* EXERCISE PROMPT:
Print the data that follows word for word, leaving out any picture.

* Collected data:
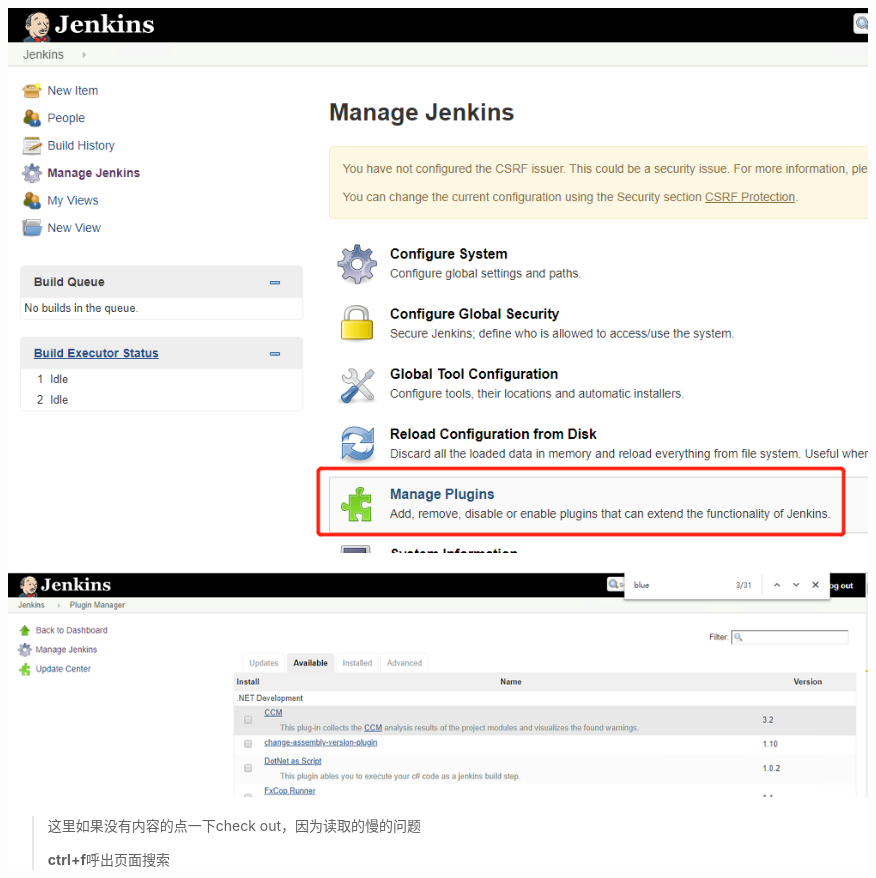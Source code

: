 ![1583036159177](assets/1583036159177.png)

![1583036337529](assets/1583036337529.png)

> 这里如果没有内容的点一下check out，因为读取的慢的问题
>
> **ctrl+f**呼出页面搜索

* ANSWER TO THE PROBLEM:
Source code

: ![1583036159177](assets/1583036159177.png)

![1583036337529](assets/1583036337529.png)

> 这里如果没有内容的点一下check out，因为读取的慢的问题
>
> **ctrl+f**呼出页面搜索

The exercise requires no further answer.